→ **ABOUT THIS EXERCISE**: Omit every picture, then give all the entries again exactly.

→ **INFORMATION SUPPLIED**:

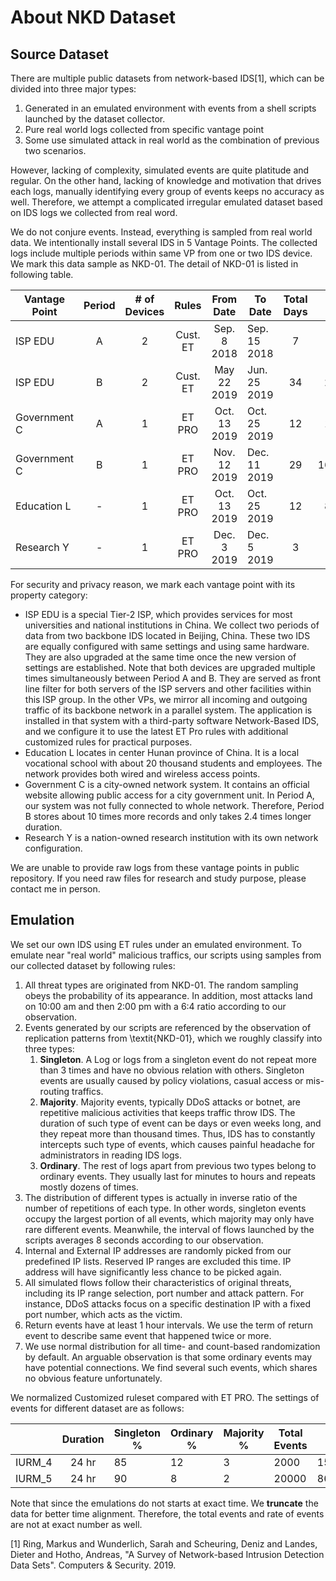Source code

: # About NKD Dataset
## Source Dataset
There are multiple public datasets from network-based IDS[1], which can be divided into three major types:
1. Generated in an emulated environment with events from a shell scripts launched by the dataset collector.
1. Pure real world logs collected from specific vantage point
1. Some use simulated attack in real world as the combination of previous two scenarios. 

However, lacking of complexity, simulated events are quite platitude and regular. 
On the other hand, lacking of knowledge and motivation that drives each logs, manually identifying every group of events keeps no accuracy as well. Therefore, we attempt a complicated irregular emulated dataset based on IDS logs we collected from real word.
	

We do not conjure events. Instead, everything is sampled from real world data. We intentionally install several IDS in 5 Vantage Points. The collected logs include multiple periods within same VP from one or two IDS device. We mark this data sample as NKD-01. The detail of NKD-01 is listed in following table.

| Vantage Point | Period | # of Devices |    Rules   |   From Date  | To Date      | Total Days |  # of Logs |
|---------------|:------:|:------------:|:----------:|:------------:|--------------|:----------:|-----------:|
| ISP EDU       |    A   |       2      |  Cust. ET  | Sep. 8 2018  | Sep. 15 2018 |      7     |    391,257 |
| ISP EDU       |    B   |       2      |  Cust. ET  | May 22 2019  | Jun. 25 2019 |     34     |  2,677,111 |
| Government C  |    A   |       1      |   ET PRO   | Oct. 13 2019 | Oct. 25 2019 |     12     |  1,743,444 |
| Government C  |    B   |       1      |   ET PRO   | Nov. 12 2019 | Dec. 11 2019 |     29     | 16,802,152 |
| Education L   |    -   |       1      |   ET PRO   | Oct. 13 2019 | Oct. 25 2019 |     12     |  8,995,867 |
| Research Y    |    -   |       1      |   ET PRO   | Dec. 3 2019  | Dec. 5 2019  |      3     |    368,697 |

For security and privacy reason, we mark each vantage point with its property category:	
- ISP EDU is a special Tier-2 ISP, which provides services for most universities and national institutions in China. We collect two periods of data from two backbone IDS located in Beijing, China. These two IDS are equally configured with same settings and using same hardware. They are also upgraded at the same time once the new version of settings are established. Note that both devices are upgraded multiple times simultaneously between Period A and B. They are served as front line filter for both servers of the ISP servers and other facilities within this ISP group. In the other VPs, we mirror all incoming and outgoing traffic of its backbone network in a parallel system. The application is installed in that system with a third-party software Network-Based IDS, and we configure it to use the latest ET Pro rules with additional customized rules for practical purposes. 
- Education L locates in center Hunan province of China. It is a local vocational school with about 20 thousand students and employees. The network provides both wired and wireless access points. 
- Government C is a city-owned network system. It contains an official website allowing public access for a city government unit. In Period A, our system was not fully connected to whole network. Therefore, Period B stores about 10 times more records and only takes 2.4 times longer duration. 
- Research Y is a nation-owned research institution with its own network configuration.
	
We are unable to provide raw logs from these vantage points in public repository. If you need raw files for research and study purpose, please contact me in person.

## Emulation
We set our own IDS using ET rules under an emulated environment. To emulate near "real world" malicious traffics, our scripts using samples from our collected dataset by following rules:
1. All threat types are originated from NKD-01. The random sampling obeys the probability of its appearance. In addition, most attacks land on 10:00 am and then 2:00 pm with a 6:4 ratio according to our observation. 
2. Events generated by our scripts are referenced by the observation of replication patterns from \textit{NKD-01}, which we roughly classify into three types:
	1. **Singleton**. A Log or logs from a singleton event do not repeat more than 3 times and have no obvious relation with others. Singleton events are usually caused by policy violations, casual access or mis-routing traffics. 
	2. **Majority**. Majority events, typically DDoS attacks or botnet, are repetitive malicious activities that keeps traffic throw IDS. The duration of such type of event can be days or even weeks long, and they repeat more than thousand times. Thus, IDS has to constantly intercepts such type of events, which causes painful headache for administrators in reading IDS logs.
	3. **Ordinary**. The rest of logs apart from previous two types belong to ordinary events. They usually last for minutes to hours and repeats mostly dozens of times.
3. The distribution of different types is actually in inverse ratio of the number of repetitions of each type. In other words, singleton events occupy the largest portion of all events, which majority may only have rare different events. Meanwhile, the interval of flows launched by the scripts averages 8 seconds according to our observation.
4. Internal and External IP addresses are randomly picked from our predefined IP lists. Reserved IP ranges are excluded this time. IP address will have significantly less chance to be picked again. 
5. All simulated flows follow their characteristics of original threats, including its IP range selection, port number and attack pattern. For instance, DDoS attacks focus on a specific destination IP with a fixed port number, which acts as the victim.	
6. Return events have at least 1 hour intervals. We use the term of return event to describe same event that happened twice or more.
7. We use normal distribution for all time- and count-based randomization by default. An arguable observation is that some ordinary events may have potential connections. We find several such events, which shares no obvious feature unfortunately.
	
We normalized Customized ruleset compared with ET PRO. The settings of events for different dataset are as follows:

|        | Duration | Singleton % | Ordinary % | Majority % | Total Events |   Size  |
|--------|:--------:|-------------|------------|------------|--------------|:-------:|
| IURM_4 | 24 hr    | 85          | 12         | 3          | 2000         | 15MByte |
| IURM_5 | 24 hr    | 90          | 8          | 2          | 20000        | 86MByte |

Note that since the emulations do not starts at exact time. We **truncate** the data for better time alignment. Therefore, the total events and rate of events are not at exact number as well.

[1] Ring, Markus  and  Wunderlich, Sarah  and  Scheuring, Deniz  and  Landes, Dieter  and  Hotho, Andreas, "A Survey of Network-based Intrusion Detection Data Sets". Computers & Security. 2019.

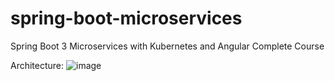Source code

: # spring-boot-microservices
Spring Boot 3 Microservices with Kubernetes and Angular Complete Course

Architecture:
![image](https://github.com/user-attachments/assets/74e92c39-1a03-4592-947f-641eb56c5517)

→ **ANSWER SECTION**:
Source code

: # About NKD Dataset
## Source Dataset
There are multiple public datasets from network-based IDS[1], which can be divided into three major types:
1. Generated in an emulated environment with events from a shell scripts launched by the dataset collector.
1. Pure real world logs collected from specific vantage point
1. Some use simulated attack in real world as the combination of previous two scenarios. 

However, lacking of complexity, simulated events are quite platitude and regular. 
On the other hand, lacking of knowledge and motivation that drives each logs, manually identifying every group of events keeps no accuracy as well. Therefore, we attempt a complicated irregular emulated dataset based on IDS logs we collected from real word.
	

We do not conjure events. Instead, everything is sampled from real world data. We intentionally install several IDS in 5 Vantage Points. The collected logs include multiple periods within same VP from one or two IDS device. We mark this data sample as NKD-01. The detail of NKD-01 is listed in following table.

| Vantage Point | Period | # of Devices |    Rules   |   From Date  | To Date      | Total Days |  # of Logs |
|---------------|:------:|:------------:|:----------:|:------------:|--------------|:----------:|-----------:|
| ISP EDU       |    A   |       2      |  Cust. ET  | Sep. 8 2018  | Sep. 15 2018 |      7     |    391,257 |
| ISP EDU       |    B   |       2      |  Cust. ET  | May 22 2019  | Jun. 25 2019 |     34     |  2,677,111 |
| Government C  |    A   |       1      |   ET PRO   | Oct. 13 2019 | Oct. 25 2019 |     12     |  1,743,444 |
| Government C  |    B   |       1      |   ET PRO   | Nov. 12 2019 | Dec. 11 2019 |     29     | 16,802,152 |
| Education L   |    -   |       1      |   ET PRO   | Oct. 13 2019 | Oct. 25 2019 |     12     |  8,995,867 |
| Research Y    |    -   |       1      |   ET PRO   | Dec. 3 2019  | Dec. 5 2019  |      3     |    368,697 |

For security and privacy reason, we mark each vantage point with its property category:	
- ISP EDU is a special Tier-2 ISP, which provides services for most universities and national institutions in China. We collect two periods of data from two backbone IDS located in Beijing, China. These two IDS are equally configured with same settings and using same hardware. They are also upgraded at the same time once the new version of settings are established. Note that both devices are upgraded multiple times simultaneously between Period A and B. They are served as front line filter for both servers of the ISP servers and other facilities within this ISP group. In the other VPs, we mirror all incoming and outgoing traffic of its backbone network in a parallel system. The application is installed in that system with a third-party software Network-Based IDS, and we configure it to use the latest ET Pro rules with additional customized rules for practical purposes. 
- Education L locates in center Hunan province of China. It is a local vocational school with about 20 thousand students and employees. The network provides both wired and wireless access points. 
- Government C is a city-owned network system. It contains an official website allowing public access for a city government unit. In Period A, our system was not fully connected to whole network. Therefore, Period B stores about 10 times more records and only takes 2.4 times longer duration. 
- Research Y is a nation-owned research institution with its own network configuration.
	
We are unable to provide raw logs from these vantage points in public repository. If you need raw files for research and study purpose, please contact me in person.

## Emulation
We set our own IDS using ET rules under an emulated environment. To emulate near "real world" malicious traffics, our scripts using samples from our collected dataset by following rules:
1. All threat types are originated from NKD-01. The random sampling obeys the probability of its appearance. In addition, most attacks land on 10:00 am and then 2:00 pm with a 6:4 ratio according to our observation. 
2. Events generated by our scripts are referenced by the observation of replication patterns from \textit{NKD-01}, which we roughly classify into three types:
	1. **Singleton**. A Log or logs from a singleton event do not repeat more than 3 times and have no obvious relation with others. Singleton events are usually caused by policy violations, casual access or mis-routing traffics. 
	2. **Majority**. Majority events, typically DDoS attacks or botnet, are repetitive malicious activities that keeps traffic throw IDS. The duration of such type of event can be days or even weeks long, and they repeat more than thousand times. Thus, IDS has to constantly intercepts such type of events, which causes painful headache for administrators in reading IDS logs.
	3. **Ordinary**. The rest of logs apart from previous two types belong to ordinary events. They usually last for minutes to hours and repeats mostly dozens of times.
3. The distribution of different types is actually in inverse ratio of the number of repetitions of each type. In other words, singleton events occupy the largest portion of all events, which majority may only have rare different events. Meanwhile, the interval of flows launched by the scripts averages 8 seconds according to our observation.
4. Internal and External IP addresses are randomly picked from our predefined IP lists. Reserved IP ranges are excluded this time. IP address will have significantly less chance to be picked again. 
5. All simulated flows follow their characteristics of original threats, including its IP range selection, port number and attack pattern. For instance, DDoS attacks focus on a specific destination IP with a fixed port number, which acts as the victim.	
6. Return events have at least 1 hour intervals. We use the term of return event to describe same event that happened twice or more.
7. We use normal distribution for all time- and count-based randomization by default. An arguable observation is that some ordinary events may have potential connections. We find several such events, which shares no obvious feature unfortunately.
	
We normalized Customized ruleset compared with ET PRO. The settings of events for different dataset are as follows:

|        | Duration | Singleton % | Ordinary % | Majority % | Total Events |   Size  |
|--------|:--------:|-------------|------------|------------|--------------|:-------:|
| IURM_4 | 24 hr    | 85          | 12         | 3          | 2000         | 15MByte |
| IURM_5 | 24 hr    | 90          | 8          | 2          | 20000        | 86MByte |

Note that since the emulations do not starts at exact time. We **truncate** the data for better time alignment. Therefore, the total events and rate of events are not at exact number as well.

[1] Ring, Markus  and  Wunderlich, Sarah  and  Scheuring, Deniz  and  Landes, Dieter  and  Hotho, Andreas, "A Survey of Network-based Intrusion Detection Data Sets". Computers & Security. 2019.

Source code

: # spring-boot-microservices
Spring Boot 3 Microservices with Kubernetes and Angular Complete Course

Architecture:
![image](https://github.com/user-attachments/assets/74e92c39-1a03-4592-947f-641eb56c5517)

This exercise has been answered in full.